However, it should be noted that all subordinate clauses themselves are not dependents of the main verb. As discussed in the documentation for ccomp, clausal complements can depend on nouns, pronouns or adverbs. Similar situations can occur with subordinate clauses that are modifiers, and they are also analyzed similarly. Most commonly this occurs with the pronoun se “it”.

Hänet säikäytti se , kun poika putosi hevosen selästä . \n Him scared it , when boy fell horse's from_back .
dobj(säikäytti-2, Hänet-1)
nsubj(säikäytti-2, se-3)
advcl(se-3, putosi-7)
punct(putosi-7, ,-4)
mark(putosi-7, kun-5)
nsubj(putosi-7, poika-6)
nmod(putosi-7, selästä-9)
nmod:poss(selästä-9, hevosen-8)
punct(säikäytti-2, .-10)

Diffs

To prevent pure function words from having dependents when possible, the first of the three options has been chosen in FinnTreeBank (FTB_FI). The time adverbial modifies the main clause and the following subordinate clause modifies the adverbial. If the time adverbial could not stand on its own, a multi-part subordinating conjunction is considered (e.g. ennen kuin “before”).

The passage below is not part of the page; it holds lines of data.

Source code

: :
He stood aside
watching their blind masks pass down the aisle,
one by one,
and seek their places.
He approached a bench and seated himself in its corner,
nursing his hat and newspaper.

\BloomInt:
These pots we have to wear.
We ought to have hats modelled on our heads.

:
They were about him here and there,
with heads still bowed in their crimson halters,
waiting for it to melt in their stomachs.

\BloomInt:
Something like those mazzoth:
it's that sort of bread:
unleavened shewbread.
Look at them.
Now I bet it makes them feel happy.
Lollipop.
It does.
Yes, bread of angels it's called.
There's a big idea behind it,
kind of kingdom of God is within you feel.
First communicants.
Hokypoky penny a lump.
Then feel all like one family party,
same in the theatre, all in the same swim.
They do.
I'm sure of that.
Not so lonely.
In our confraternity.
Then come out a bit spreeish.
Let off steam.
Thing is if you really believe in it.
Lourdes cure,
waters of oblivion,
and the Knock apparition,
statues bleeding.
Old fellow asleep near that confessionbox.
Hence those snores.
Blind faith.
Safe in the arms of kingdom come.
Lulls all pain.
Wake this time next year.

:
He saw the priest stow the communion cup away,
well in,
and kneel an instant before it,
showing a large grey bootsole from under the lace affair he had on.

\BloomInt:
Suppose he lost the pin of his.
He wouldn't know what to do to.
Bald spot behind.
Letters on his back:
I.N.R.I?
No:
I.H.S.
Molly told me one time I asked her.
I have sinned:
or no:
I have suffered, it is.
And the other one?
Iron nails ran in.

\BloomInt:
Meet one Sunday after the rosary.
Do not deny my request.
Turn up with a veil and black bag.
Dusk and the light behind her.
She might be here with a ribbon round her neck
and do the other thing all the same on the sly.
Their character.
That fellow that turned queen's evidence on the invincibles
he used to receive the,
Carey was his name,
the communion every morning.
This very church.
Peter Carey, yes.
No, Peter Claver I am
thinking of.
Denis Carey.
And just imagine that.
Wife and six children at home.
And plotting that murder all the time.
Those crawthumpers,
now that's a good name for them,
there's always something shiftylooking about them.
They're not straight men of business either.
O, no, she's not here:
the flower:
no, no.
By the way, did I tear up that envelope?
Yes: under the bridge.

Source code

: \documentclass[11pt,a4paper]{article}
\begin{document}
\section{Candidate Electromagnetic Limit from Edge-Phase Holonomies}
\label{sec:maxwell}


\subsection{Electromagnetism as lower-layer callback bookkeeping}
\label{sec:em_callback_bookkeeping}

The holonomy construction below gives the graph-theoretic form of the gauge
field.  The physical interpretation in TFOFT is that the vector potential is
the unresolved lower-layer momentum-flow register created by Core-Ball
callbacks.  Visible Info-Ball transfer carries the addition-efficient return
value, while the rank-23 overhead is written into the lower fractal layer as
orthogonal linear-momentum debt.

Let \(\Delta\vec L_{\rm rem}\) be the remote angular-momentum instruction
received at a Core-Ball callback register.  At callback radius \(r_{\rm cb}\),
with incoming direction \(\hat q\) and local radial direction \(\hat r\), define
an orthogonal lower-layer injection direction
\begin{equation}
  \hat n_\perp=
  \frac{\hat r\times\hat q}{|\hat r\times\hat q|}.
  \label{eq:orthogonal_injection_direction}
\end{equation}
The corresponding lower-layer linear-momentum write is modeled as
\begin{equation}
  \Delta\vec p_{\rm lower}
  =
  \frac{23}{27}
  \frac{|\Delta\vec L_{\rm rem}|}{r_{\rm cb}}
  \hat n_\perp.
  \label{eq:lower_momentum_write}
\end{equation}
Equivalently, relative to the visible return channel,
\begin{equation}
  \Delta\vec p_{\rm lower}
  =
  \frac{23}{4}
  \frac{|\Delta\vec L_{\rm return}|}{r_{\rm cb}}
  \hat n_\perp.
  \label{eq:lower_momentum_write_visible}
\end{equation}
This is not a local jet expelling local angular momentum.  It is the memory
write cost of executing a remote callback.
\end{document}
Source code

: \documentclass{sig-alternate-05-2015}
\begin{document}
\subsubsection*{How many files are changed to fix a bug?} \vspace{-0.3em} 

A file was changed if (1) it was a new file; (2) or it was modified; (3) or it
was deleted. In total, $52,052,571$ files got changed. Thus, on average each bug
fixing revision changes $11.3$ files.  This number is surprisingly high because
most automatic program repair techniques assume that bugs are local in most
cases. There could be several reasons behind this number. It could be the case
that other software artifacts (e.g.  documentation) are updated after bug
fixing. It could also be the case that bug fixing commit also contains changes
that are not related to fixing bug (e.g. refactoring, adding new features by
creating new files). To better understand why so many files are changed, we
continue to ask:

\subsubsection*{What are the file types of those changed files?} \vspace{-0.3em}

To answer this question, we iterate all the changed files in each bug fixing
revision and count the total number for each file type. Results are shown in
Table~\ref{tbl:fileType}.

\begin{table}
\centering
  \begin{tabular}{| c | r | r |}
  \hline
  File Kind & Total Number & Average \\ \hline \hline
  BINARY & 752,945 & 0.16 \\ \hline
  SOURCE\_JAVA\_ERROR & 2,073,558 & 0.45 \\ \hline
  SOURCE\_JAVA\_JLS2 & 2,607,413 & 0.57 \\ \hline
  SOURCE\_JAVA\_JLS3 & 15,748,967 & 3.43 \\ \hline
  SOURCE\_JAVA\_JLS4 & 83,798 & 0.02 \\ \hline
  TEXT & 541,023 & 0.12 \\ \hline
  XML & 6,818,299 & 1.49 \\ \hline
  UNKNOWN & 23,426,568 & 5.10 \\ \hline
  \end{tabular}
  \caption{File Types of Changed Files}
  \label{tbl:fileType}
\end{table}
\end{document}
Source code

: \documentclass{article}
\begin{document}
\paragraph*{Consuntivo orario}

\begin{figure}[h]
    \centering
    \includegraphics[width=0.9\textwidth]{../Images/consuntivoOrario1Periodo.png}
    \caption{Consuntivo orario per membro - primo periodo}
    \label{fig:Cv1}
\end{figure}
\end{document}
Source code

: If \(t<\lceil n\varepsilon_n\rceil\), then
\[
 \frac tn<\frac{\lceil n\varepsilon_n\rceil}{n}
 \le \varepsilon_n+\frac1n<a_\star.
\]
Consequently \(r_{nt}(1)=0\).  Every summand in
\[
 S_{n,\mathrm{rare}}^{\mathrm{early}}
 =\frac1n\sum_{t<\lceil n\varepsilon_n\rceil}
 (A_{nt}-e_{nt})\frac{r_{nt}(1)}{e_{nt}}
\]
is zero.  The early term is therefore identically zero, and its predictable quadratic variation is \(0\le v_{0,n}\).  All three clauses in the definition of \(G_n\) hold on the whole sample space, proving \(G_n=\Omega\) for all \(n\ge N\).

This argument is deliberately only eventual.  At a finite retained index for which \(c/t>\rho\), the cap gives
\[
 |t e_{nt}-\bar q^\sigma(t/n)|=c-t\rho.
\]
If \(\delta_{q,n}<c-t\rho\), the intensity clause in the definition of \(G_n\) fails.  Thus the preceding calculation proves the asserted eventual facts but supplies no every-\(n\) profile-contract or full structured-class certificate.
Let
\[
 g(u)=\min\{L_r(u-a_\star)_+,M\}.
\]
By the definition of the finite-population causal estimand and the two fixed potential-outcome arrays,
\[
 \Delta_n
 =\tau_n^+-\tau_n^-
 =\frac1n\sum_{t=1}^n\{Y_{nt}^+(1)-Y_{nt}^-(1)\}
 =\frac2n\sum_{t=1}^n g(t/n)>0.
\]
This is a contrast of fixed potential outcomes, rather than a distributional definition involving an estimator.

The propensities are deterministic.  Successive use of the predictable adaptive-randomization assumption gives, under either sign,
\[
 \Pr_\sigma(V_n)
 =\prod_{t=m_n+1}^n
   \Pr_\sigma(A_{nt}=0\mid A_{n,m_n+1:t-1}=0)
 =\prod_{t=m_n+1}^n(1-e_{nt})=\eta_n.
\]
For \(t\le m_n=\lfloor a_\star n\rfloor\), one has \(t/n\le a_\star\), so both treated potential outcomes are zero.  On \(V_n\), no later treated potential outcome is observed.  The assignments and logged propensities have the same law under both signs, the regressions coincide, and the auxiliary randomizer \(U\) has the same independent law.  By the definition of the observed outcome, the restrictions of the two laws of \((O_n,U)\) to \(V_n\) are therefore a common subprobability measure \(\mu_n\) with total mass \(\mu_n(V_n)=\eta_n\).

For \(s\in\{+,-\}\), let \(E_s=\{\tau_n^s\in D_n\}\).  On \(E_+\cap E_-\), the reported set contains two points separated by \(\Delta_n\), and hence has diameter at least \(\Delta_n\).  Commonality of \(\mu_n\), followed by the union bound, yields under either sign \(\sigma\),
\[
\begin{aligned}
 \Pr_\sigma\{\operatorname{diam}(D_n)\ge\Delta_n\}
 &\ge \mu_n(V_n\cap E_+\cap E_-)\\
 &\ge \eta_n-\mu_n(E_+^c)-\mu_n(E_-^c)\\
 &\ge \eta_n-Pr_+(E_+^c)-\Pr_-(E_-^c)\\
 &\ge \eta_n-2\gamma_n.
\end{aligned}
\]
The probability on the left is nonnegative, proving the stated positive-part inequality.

Subjects and objects of a noun

In Finnish, it is possible for certain nouns which either are direct derivations of a verb or otherwise have a verb counterpart (verbivastineellinen substantiivi ISK §560; in Finnish) to take a subject- or object-like complement. Both of these are identical in form to more general genitive modifiers of a noun, marked with the dependency type nmod:poss in the UD Finnish scheme.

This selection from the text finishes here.